El Viejo Oeste es un pañuelo lleno de mocos. Uno de ellos los había traicionado en un asalto a un tren años atrás. Casualidades de la vida se toparon en una pequeña villa llamada Metlife. A partir de ese día todo cambió. Cuando parecía que otra derrota se avecinaba, la suerte les sonrió. Eli, que así se llamaba el pequeño traidor, falló en su última bala y mientras recargaba el «Rivers» le asestó el tiro definitivo. Eli era muy reconocido en todo el condado NFL. Esto les trajo reputación, confianza y dinero. Con ello mejoraron y actualizaron su armamento. Ahora tenía un arsenal formado por escopetas «Bosa», el famoso revólver «Rivers», el «Novak Coons» y el rifle «Allen».

 

Un extraño llama a mi puerta

Desde aquella victoria, la seguridad de este dúo aumentó hasta niveles inimaginables. Su ayudante Whisenhunt había despertado de su letargo y parecía al fin listo para pelear. Con ese arsenal no debían fallar y no lo hicieron. Entonces, ¿qué pasaba esta vez? Esa pregunta se repetía en la cabeza de los dos durante toda la noche.
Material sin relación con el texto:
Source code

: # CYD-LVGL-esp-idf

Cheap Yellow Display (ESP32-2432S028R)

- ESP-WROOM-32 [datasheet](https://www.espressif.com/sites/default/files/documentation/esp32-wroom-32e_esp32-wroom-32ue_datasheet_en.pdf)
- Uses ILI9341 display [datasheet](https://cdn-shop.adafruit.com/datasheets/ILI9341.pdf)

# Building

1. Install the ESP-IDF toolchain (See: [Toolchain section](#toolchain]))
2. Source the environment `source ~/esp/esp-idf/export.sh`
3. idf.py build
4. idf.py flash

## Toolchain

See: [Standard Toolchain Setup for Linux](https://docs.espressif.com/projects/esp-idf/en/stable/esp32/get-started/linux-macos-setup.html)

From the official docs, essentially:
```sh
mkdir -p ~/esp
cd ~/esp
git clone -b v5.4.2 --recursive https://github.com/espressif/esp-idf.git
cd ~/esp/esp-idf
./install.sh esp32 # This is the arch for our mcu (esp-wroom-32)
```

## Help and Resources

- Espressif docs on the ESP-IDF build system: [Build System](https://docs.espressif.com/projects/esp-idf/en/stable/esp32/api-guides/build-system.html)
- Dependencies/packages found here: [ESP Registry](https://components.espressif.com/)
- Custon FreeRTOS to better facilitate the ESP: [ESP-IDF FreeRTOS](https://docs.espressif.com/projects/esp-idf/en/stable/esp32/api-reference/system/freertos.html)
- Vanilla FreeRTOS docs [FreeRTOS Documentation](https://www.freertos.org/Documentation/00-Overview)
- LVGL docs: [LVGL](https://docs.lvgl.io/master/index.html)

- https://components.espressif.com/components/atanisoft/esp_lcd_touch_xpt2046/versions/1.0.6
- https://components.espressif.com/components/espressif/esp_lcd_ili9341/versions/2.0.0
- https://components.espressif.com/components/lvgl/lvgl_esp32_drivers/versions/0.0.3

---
Whisenhunt estaba durmiendo. Ya hemos comentado que le gusta mucho dormir, y aunque haya estado hibernando media temporada siempre encontraba un hueco para echar otra cabezadita. Volviendo al tema principal, ¿qué era lo distinto de mañana? Lynn llegó a la conclusión que anteriormente no se les esperaba. Ahora se esperaba que llegaran, apuntaran, apretaran el gatillo y se fueran de vuelta a casa con la victoria. Llamadlo presión o responsabilidad, pero todo el mundo se esperaba eso. De pronto alguien llamó a la puerta. Whisenhunt dormía. Lynn empuñó el rifle y apuntó en dirección a la misma.

—¿Sí? —preguntó.

—Soy Jazmine, la dueña del Saloon. Un chico me ha dicho que les deje esta carta —dijo una voz al otro lado de la puerta.

Lynn, sin bajar el arma, le dijo que la pasara por debajo de la puerta. Y así lo hizo. Bradley se agachó y abrió el sobre. Acto seguido paso a leerla en voz alta.

 

La carta

Os he seguido desde el principio. Conozco el color de vuestros ojos, vuestros miedos e incluso de qué lado de la cara os gusta que os besen vuestras «amigas». Puedo deducir lo que pasa por vuestras cabezas. ¿Cómo parar el cañón de la escopeta «Smith»? Por no hablar de que cuentan con el último revólver traído desde Toledo, el «Hunt». ¿Cómo vencer la velocidad de recarga del «Hill»? Vengo a daros tranquilidad. Recordad que no estáis solos Todo el pueblo os apoya. El tirano Reid lleva atemorizándonos desde hace muchos años. La última vez que fue vencido fue en 2013 pero confiamos en que podréis asestar el golpe final. Llegan mal. Puedo ver el miedo en sus ojos. Puedo ver que no tienen ni idea de cómo cortar vuestra racha. Así que amigos…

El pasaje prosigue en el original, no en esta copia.